Travel club left consumers going nowhere, complaints say
Posted May 15, 2008 5:09 p.m. EDT
Updated May 15, 2008 11:24 p.m. EDT
Pinehurst, N.C. — Complaints from North Carolina residents against a travel club have prompted state Attorney General Roy Cooper to tell the company to hit the road.
The company, South Carolina-based Vacation International Professionals, or V.I.P., operated a Durham office last summer.
The Better Business Bureau shows 106 complaints in the past year against V.I.P. Both North and South Carolina have dozens complaints against them. 5 on Your Side has five complaints against V.I.P., including one from Moore County resident Kent Wilhelm.
Wilhelm, of Pinehurst, and his wife, Darlene, travel a lot since retiring. The couple has unlimited time, but not unlimited income, so they decided to take advantage of an offer from V.I.P. for travel during a seminar last summer.
“They had buying power with the major cruise lines, airlines, hotels, restaurants, golf that they were getting like 75 percent discounts” Wilhelm said.
A six-year membership costs nearly $8,600, including a $399 documentation fee and a $199 annual service charge, according to V.I.P. Travel’s contract.
The Wilhelms split the cost with another couple.
Wilhelm said the promised travels "deals" didn't materialize. For example, Wilhelm said, the company promised a 10-day Mediterranean cruise, including airfare, for $1,400. Wilhelm said that when he called to get it, it wasn’t available.
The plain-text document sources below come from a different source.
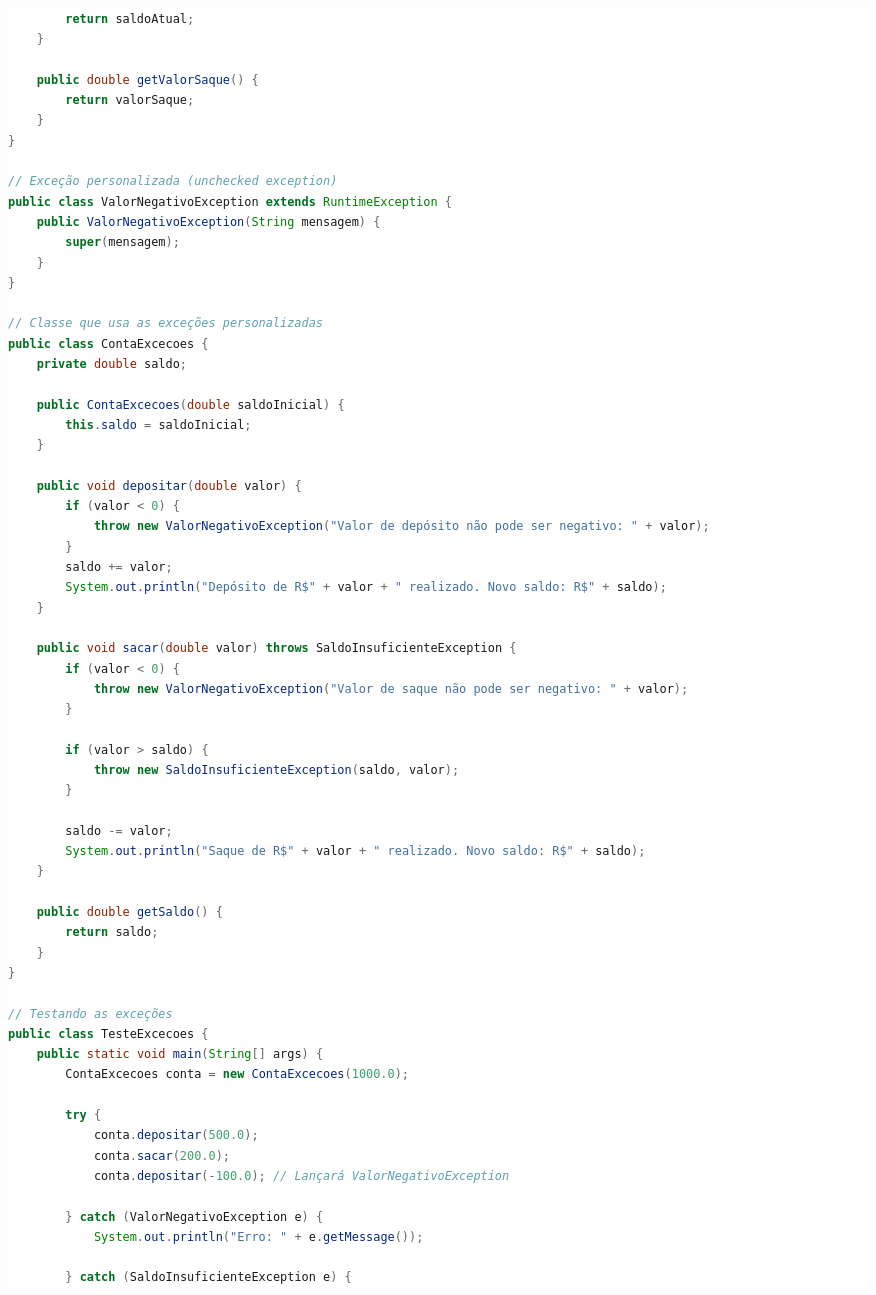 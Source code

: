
 ```java
        return saldoAtual;
    }

    public double getValorSaque() {
        return valorSaque;
    }
}

// Exceção personalizada (unchecked exception)
public class ValorNegativoException extends RuntimeException {
    public ValorNegativoException(String mensagem) {
        super(mensagem);
    }
}

// Classe que usa as exceções personalizadas
public class ContaExcecoes {
    private double saldo;

    public ContaExcecoes(double saldoInicial) {
        this.saldo = saldoInicial;
    }

    public void depositar(double valor) {
        if (valor < 0) {
            throw new ValorNegativoException("Valor de depósito não pode ser negativo: " + valor);
        }
        saldo += valor;
        System.out.println("Depósito de R$" + valor + " realizado. Novo saldo: R$" + saldo);
    }

    public void sacar(double valor) throws SaldoInsuficienteException {
        if (valor < 0) {
            throw new ValorNegativoException("Valor de saque não pode ser negativo: " + valor);
        }

        if (valor > saldo) {
            throw new SaldoInsuficienteException(saldo, valor);
        }

        saldo -= valor;
        System.out.println("Saque de R$" + valor + " realizado. Novo saldo: R$" + saldo);
    }

    public double getSaldo() {
        return saldo;
    }
}

// Testando as exceções
public class TesteExcecoes {
    public static void main(String[] args) {
        ContaExcecoes conta = new ContaExcecoes(1000.0);

        try {
            conta.depositar(500.0);
            conta.sacar(200.0);
            conta.depositar(-100.0); // Lançará ValorNegativoException

        } catch (ValorNegativoException e) {
            System.out.println("Erro: " + e.getMessage());

        } catch (SaldoInsuficienteException e) {
```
“It took them a month to respond, and the best deal they could find was $1,750 for a seven-day cruise, no airfare,” Wilhelm said.
When the couple booked a hotel room through V.I.P., Wilhelm said the hotel was “in the red light district.”
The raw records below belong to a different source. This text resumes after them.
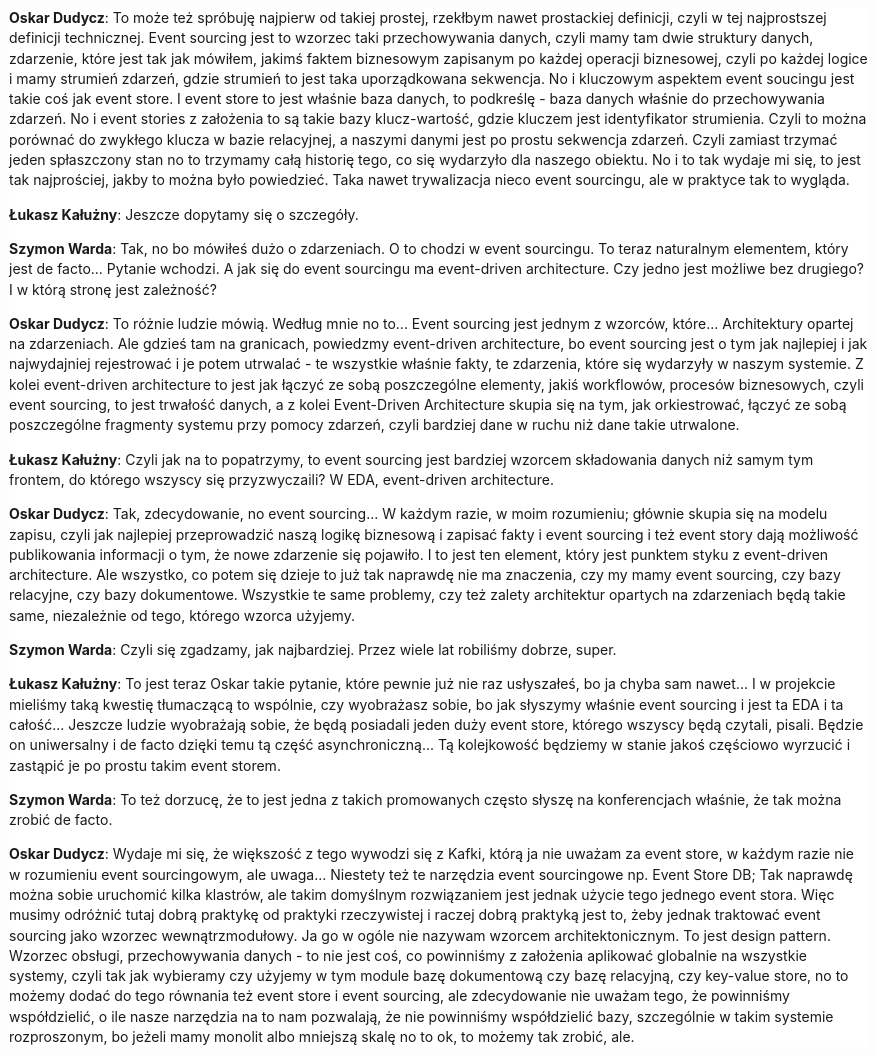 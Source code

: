 **Oskar Dudycz**: To może też spróbuję najpierw od takiej prostej, rzekłbym nawet prostackiej definicji, czyli w tej najprostszej definicji technicznej. Event sourcing jest to wzorzec taki przechowywania danych, czyli mamy tam dwie struktury danych, zdarzenie, które jest tak jak mówiłem, jakimś faktem biznesowym zapisanym po każdej operacji biznesowej, czyli po każdej logice i mamy strumień zdarzeń, gdzie strumień to jest taka uporządkowana sekwencja. No i kluczowym aspektem event soucingu jest takie coś jak event store. I event store to jest właśnie baza danych, to podkreślę - baza danych właśnie do przechowywania zdarzeń. No i event stories z założenia to są takie bazy klucz-wartość, gdzie kluczem jest identyfikator strumienia. Czyli to można porównać do zwykłego klucza w bazie relacyjnej, a naszymi danymi jest po prostu sekwencja zdarzeń. Czyli zamiast trzymać jeden spłaszczony stan no to trzymamy całą historię tego, co się wydarzyło dla naszego obiektu. No i to tak wydaje mi się, to jest tak najprościej, jakby to można było powiedzieć. Taka nawet trywalizacja nieco event sourcingu, ale w praktyce tak to wygląda.

**Łukasz Kałużny**: Jeszcze dopytamy się o szczegóły.

**Szymon Warda**: Tak, no bo mówiłeś dużo o zdarzeniach. O to chodzi w event sourcingu. To teraz naturalnym elementem, który jest de facto... Pytanie wchodzi. A jak się do event sourcingu ma event-driven architecture. Czy jedno jest możliwe bez drugiego? I w którą stronę jest zależność?

**Oskar Dudycz**: To różnie ludzie mówią. Według mnie no to... Event sourcing jest jednym z wzorców, które... Architektury opartej na zdarzeniach. Ale gdzieś tam na granicach, powiedzmy event-driven architecture, bo event sourcing jest o tym jak najlepiej i jak najwydajniej rejestrować i je potem utrwalać - te wszystkie właśnie fakty, te zdarzenia, które się wydarzyły w naszym systemie. Z kolei event-driven architecture to jest jak łączyć ze sobą poszczególne elementy, jakiś workflowów, procesów biznesowych, czyli event sourcing, to jest trwałość danych, a z kolei Event-Driven Architecture skupia się na tym, jak orkiestrować, łączyć ze sobą poszczególne fragmenty systemu przy pomocy zdarzeń, czyli bardziej dane w ruchu niż dane takie utrwalone.

**Łukasz Kałużny**: Czyli jak na to popatrzymy, to event sourcing jest bardziej wzorcem składowania danych niż samym tym frontem, do którego wszyscy się przyzwyczaili? W EDA, event-driven architecture.

**Oskar Dudycz**: Tak, zdecydowanie, no event sourcing... W każdym razie, w moim rozumieniu; głównie skupia się na modelu zapisu, czyli jak najlepiej przeprowadzić naszą logikę biznesową i zapisać fakty i event sourcing i też event story dają możliwość publikowania informacji o tym, że nowe zdarzenie się pojawiło. I to jest ten element, który jest punktem styku z event-driven architecture. Ale wszystko, co potem się dzieje to już tak naprawdę nie ma znaczenia, czy my mamy event sourcing, czy bazy relacyjne, czy bazy dokumentowe. Wszystkie te same problemy, czy też zalety architektur opartych na zdarzeniach będą takie same, niezależnie od tego, którego wzorca użyjemy.

**Szymon Warda**: Czyli się zgadzamy, jak najbardziej. Przez wiele lat robiliśmy dobrze, super.

**Łukasz Kałużny**: To jest teraz Oskar takie pytanie, które pewnie już nie raz usłyszałeś, bo ja chyba sam nawet... I w projekcie mieliśmy taką kwestię tłumaczącą to wspólnie, czy wyobrażasz sobie, bo jak słyszymy właśnie event sourcing i jest ta EDA i ta całość... Jeszcze ludzie wyobrażają sobie, że będą posiadali jeden duży event store, którego wszyscy będą czytali, pisali. Będzie on uniwersalny i de facto dzięki temu tą część asynchroniczną... Tą kolejkowość będziemy w stanie jakoś częściowo wyrzucić i zastąpić je po prostu takim event storem.

**Szymon Warda**: To też dorzucę, że to jest jedna z takich promowanych często słyszę na konferencjach właśnie, że tak można zrobić de facto.

**Oskar Dudycz**: Wydaje mi się, że większość z tego wywodzi się z Kafki, którą ja nie uważam za event store, w każdym razie nie w rozumieniu event sourcingowym, ale uwaga... Niestety też te narzędzia event sourcingowe np. Event Store DB; Tak naprawdę można sobie uruchomić kilka klastrów, ale takim domyślnym rozwiązaniem jest jednak użycie tego jednego event stora. Więc musimy odróżnić tutaj dobrą praktykę od praktyki rzeczywistej i raczej dobrą praktyką jest to, żeby jednak traktować event sourcing jako wzorzec wewnątrzmodułowy. Ja go w ogóle nie nazywam wzorcem architektonicznym. To jest design pattern. Wzorzec obsługi, przechowywania danych - to nie jest coś, co powinniśmy z założenia aplikować globalnie na wszystkie systemy, czyli tak jak wybieramy czy użyjemy w tym module bazę dokumentową czy bazę relacyjną, czy key-value store, no to możemy dodać do tego równania też event store i event sourcing, ale zdecydowanie nie uważam tego, że powinniśmy współdzielić, o ile nasze narzędzia na to nam pozwalają, że nie powinniśmy współdzielić bazy, szczególnie w takim systemie rozproszonym, bo jeżeli mamy monolit albo mniejszą skalę no to ok, to możemy tak zrobić, ale.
The travel club membership also came with two "free" domestic round-trip airplane tickets, but when the certificates arrived, Wilhelm said, the tickets weren’t free.
“It says in the small print that it costs $150 per person plus taxes,” he said.
Wilhelm said he called V.I.P. repeatedly, but was always directed to the same person who never called back. So Wilhelm contacted 5 on Your Side.
A 5 on Your Side investigation showed South Carolina's Department of Consumer Affairs filed suit against V.I.P. alleging "unfair, deceptive, and misleading practices" after receiving 64 complaints about the company. North Carolina Attorney General Roy Cooper has 45 complaints.
“We believed they were not offering product that helped N.C. Consumers and in fact … harmed them," Cooper said.
The complaints led Cooper to tell V.I.P. to stop doing business here.
Company spokesman Roger Helton told 5 on Your Side that V.I.P. left North Carolina voluntarily because they were having trouble getting in compliance with state laws.
Helton said most complaints have involved promotional items – like free air tickets – that Helton says are from other companies. The tickets have "compliments of V.I.P. Travel" printed on them.
Helton said the company’s attorneys are working with different agencies to resolve complaints.
Helton agreed to refund Wilhelm’s $8,600. Cooper said he thinks others will get refunds, too.
With the summer travel season approaching, Cooper is warning consumers to watch out.
“When people get into these travel clubs, they think they're going to save money. Often times, they lose money,” Cooper said.